The net effect is that barristers trying to forge a reputation in employment law are likely only ever to be asked to do half the job – to help unravel the legal basis of a case but not to plead it.

“Yes, that is true,” agrees a Birmingham solicitor. “We only go to barristers for opinions on points of law. And then, because it is a contained and particular piece of work, you tend to pay more and go to the best, where you feel you can be sure of your ground.”

Against specialisation and the specific mechanics of employment hearings, there is also the element of competition. Across the country, solicitors complain that the difference in fees between local Bars and London is negligible or non-existent. “For the difference of a few hundred pounds you can have a specialist from one of the top London chambers, as opposed to someone local who only does employment now and then,” explains a solicitor in the east Midlands. “There is not that much choice.”

“To get a seat in a leading London chamber you need an Oxbridge first or possibly even a double first. You are paying for someone of real intellectual power who can add some value for the client,” said another respondent.

John Hand QC of 9 St John Street chambers in Manchester and Old Square Chambers in London remains the leading regional employment barrister. Also mentioned at 9 St John Street were juniors Paul Gilroy and Nigel Grundy.

Robert Thomas at Guildhall Chambers in Bristol is described as “very good with clients, a sharp brain”.

Also in Bristol, at the annexe of Old Square Chambers, Barry Cotter continues to win praise from local solicitors, as does Toby Kempster.

Richard Seabrook at Ropewalk Chambers in Nottingham is “very good, very impressive, we like him”.

Also recommended are Jane Woodwark and Paul Cape, both at New Court Chambers in Newcastle.

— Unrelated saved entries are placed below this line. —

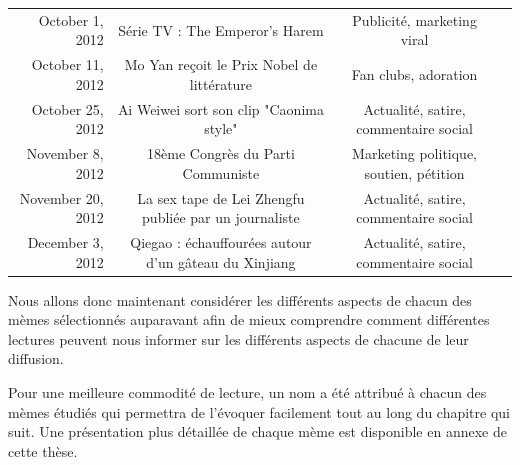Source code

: \begin{landscape}
\begin{table}
\begin{tabulary}{\linewidth}{ r| C C C}
        October 1, 2012 &
        Série TV : The Emperor's Harem & 
        Publicité, marketing viral &
         \\

        October 11, 2012  &
        Mo Yan reçoit le Prix Nobel de littérature &
        Fan clubs, adoration  &
         \\

        October 25, 2012 &
        Ai Weiwei sort son clip "Caonima style"&
        Actualité, satire, commentaire social &
        \\

        November 8, 2012 &
        18ème Congrès du Parti Communiste &
        Marketing politique, soutien, pétition &
        \\

        November 20, 2012 &
        La sex tape de Lei Zhengfu publiée par un journaliste &
        Actualité, satire, commentaire social &
        \\

        December 3, 2012  &
        Qiegao : échauffourées autour d'un gâteau du Xinjiang &
        Actualité, satire, commentaire social &
        \\

    \end{tabulary}
\end{table}
\end{landscape}

Nous allons donc maintenant consid\'erer les diff\'erents aspects de chacun des m\`emes s\'electionn\'es auparavant afin de mieux comprendre comment diff\'erentes lectures peuvent nous informer sur les diff\'erents aspects de chacune de leur diffusion. 

Pour une meilleure commodit\'e de lecture, un nom a \'et\'e attribu\'e \`a chacun des m\`emes \'etudi\'es qui permettra de l{\textquoteright}\'evoquer facilement tout au long du chapitre qui suit. Une pr\'esentation plus d\'etaill\'ee de chaque m\`eme est disponible en annexe de cette th\`ese. 

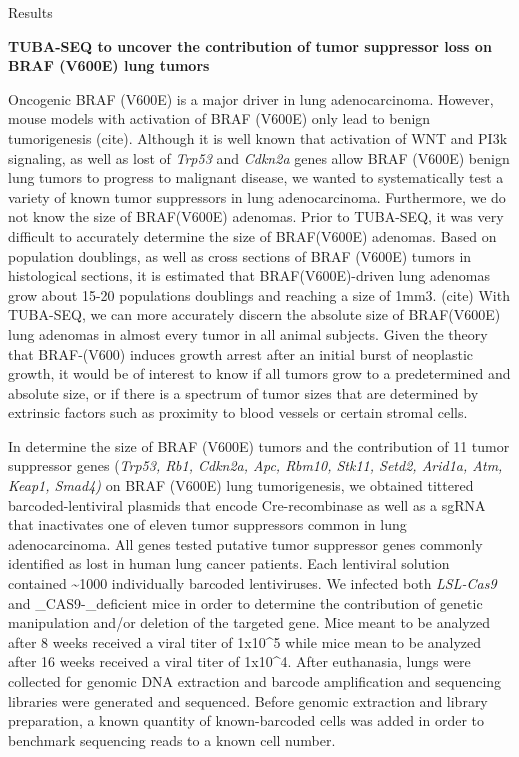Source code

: Results

\textbf{TUBA-SEQ to uncover the contribution of tumor suppressor loss on BRAF (V600E) lung tumors}

Oncogenic BRAF (V600E) is a major driver in lung adenocarcinoma. However, mouse models with activation of BRAF (V600E) only lead to benign tumorigenesis (cite). Although it is well known that activation of WNT and PI3k signaling, as well as lost of \emph{Trp53} and \emph{Cdkn2a} genes allow BRAF (V600E) benign lung tumors to progress to malignant disease, we wanted to systematically test a variety of known tumor suppressors in lung adenocarcinoma. Furthermore, we do not know the size of BRAF(V600E) adenomas. Prior to TUBA-SEQ, it was very difficult to accurately determine the size of BRAF(V600E) adenomas. Based on population doublings, as well as cross sections of BRAF (V600E) tumors in histological sections, it is estimated that BRAF(V600E)-driven lung adenomas grow about 15-20 populations doublings and reaching a size of 1mm3. (cite) With TUBA-SEQ, we can more accurately discern the absolute size of BRAF(V600E) lung adenomas in almost every tumor in all animal subjects. Given the theory that BRAF-(V600) induces growth arrest after an initial burst of neoplastic growth, it would be of interest to know if all tumors grow to a predetermined and absolute size, or if there is a spectrum of tumor sizes that are determined by extrinsic factors such as proximity to blood vessels or certain stromal cells.

In determine the size of BRAF (V600E) tumors and the contribution of 11 tumor suppressor genes (\emph{Trp53, Rb1, Cdkn2a, Apc, Rbm10, Stk11, Setd2, Arid1a, Atm, Keap1, Smad4)} on BRAF (V600E) lung tumorigenesis, we obtained tittered barcoded-lentiviral plasmids that encode Cre-recombinase as well as a sgRNA that inactivates one of eleven tumor suppressors common in lung adenocarcinoma. All genes tested putative tumor suppressor genes commonly identified as lost in human lung cancer patients. Each lentiviral solution contained \textasciitilde1000 individually barcoded lentiviruses. We infected both \emph{LSL-Cas9} and \_CAS9-\_deficient mice in order to determine the contribution of genetic manipulation and/or deletion of the targeted gene. Mice meant to be analyzed after 8 weeks received a viral titer of 1x10\^{}5 while mice mean to be analyzed after 16 weeks received a viral titer of 1x10\^{}4. After euthanasia, lungs were collected for genomic DNA extraction and barcode amplification and sequencing libraries were generated and sequenced. Before genomic extraction and library preparation, a known quantity of known-barcoded cells was added in order to benchmark sequencing reads to a known cell number.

Kevin O'Donovan at 5 Fountain Court in Birmingham is described as “tough but fair”, while at the same set Jennifer Jones is said to be “highly spoken of” and “good, commercial, knows her stuff, gets on with clients, close to the quality you would expect at 11 King's Bench Walk”.

Others mentioned at 5 Fountain Court include Tim Newman and Neil Thompson.

Recommended at 7 Fountain Court are Sarah George and David Lock, who one solicitor says is “really the only person that I rate”.

In Leeds, Jeffrey Lewis at 9 Woodhouse Square is said to have “the right approach”.